____ TASK MATERIAL

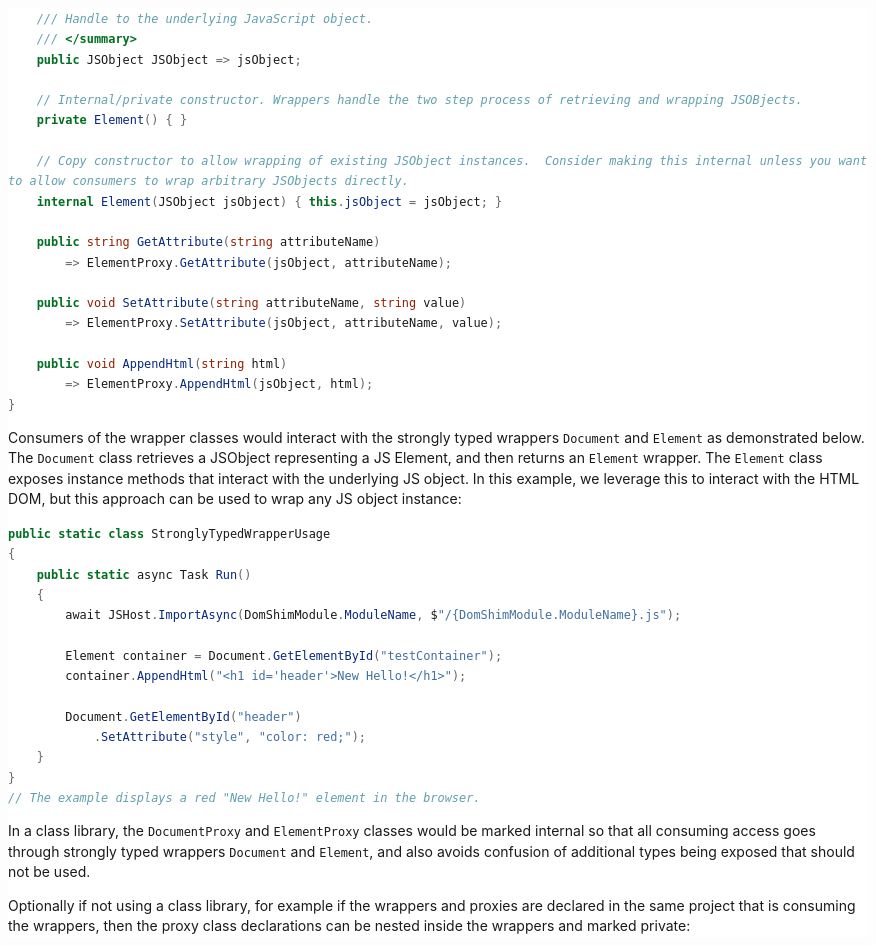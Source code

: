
 ```C#
    /// Handle to the underlying JavaScript object.
    /// </summary>
    public JSObject JSObject => jsObject;

    // Internal/private constructor. Wrappers handle the two step process of retrieving and wrapping JSOBjects.
    private Element() { }

    // Copy constructor to allow wrapping of existing JSObject instances.  Consider making this internal unless you want to allow consumers to wrap arbitrary JSObjects directly.
    internal Element(JSObject jsObject) { this.jsObject = jsObject; }

    public string GetAttribute(string attributeName)
        => ElementProxy.GetAttribute(jsObject, attributeName);

    public void SetAttribute(string attributeName, string value)
        => ElementProxy.SetAttribute(jsObject, attributeName, value);
    
    public void AppendHtml(string html) 
        => ElementProxy.AppendHtml(jsObject, html);
}
```


Consumers of the wrapper classes would interact with the strongly typed wrappers `Document` and `Element` as demonstrated below.  The `Document` class retrieves a JSObject representing a JS Element, and then returns an `Element` wrapper.  The `Element` class exposes instance methods that interact with the underlying JS object.  In this example, we leverage this to interact with the HTML DOM, but this approach can be used to wrap any JS object instance:

```C#
public static class StronglyTypedWrapperUsage
{
    public static async Task Run()
    {
        await JSHost.ImportAsync(DomShimModule.ModuleName, $"/{DomShimModule.ModuleName}.js");

        Element container = Document.GetElementById("testContainer");
        container.AppendHtml("<h1 id='header'>New Hello!</h1>");

        Document.GetElementById("header")
            .SetAttribute("style", "color: red;");
    }
}
// The example displays a red "New Hello!" element in the browser.
```

In a class library, the `DocumentProxy` and `ElementProxy` classes would be marked internal so that all consuming access goes through strongly typed wrappers `Document` and `Element`, and also avoids confusion of additional types being exposed that should not be used.

Optionally if not using a class library, for example if the wrappers and proxies are declared in the same project that is consuming the wrappers, then the proxy class declarations can be nested inside the wrappers and marked private:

________

(YOUR INSTRUCTIONS): Copy each line above where "marked" appears.

(ANSWER SPACE):
In a class library, the `DocumentProxy` and `ElementProxy` classes would be marked internal so that all consuming access goes through strongly typed wrappers `Document` and `Element`, and also avoids confusion of additional types being exposed that should not be used.
Optionally if not using a class library, for example if the wrappers and proxies are declared in the same project that is consuming the wrappers, then the proxy class declarations can be nested inside the wrappers and marked private:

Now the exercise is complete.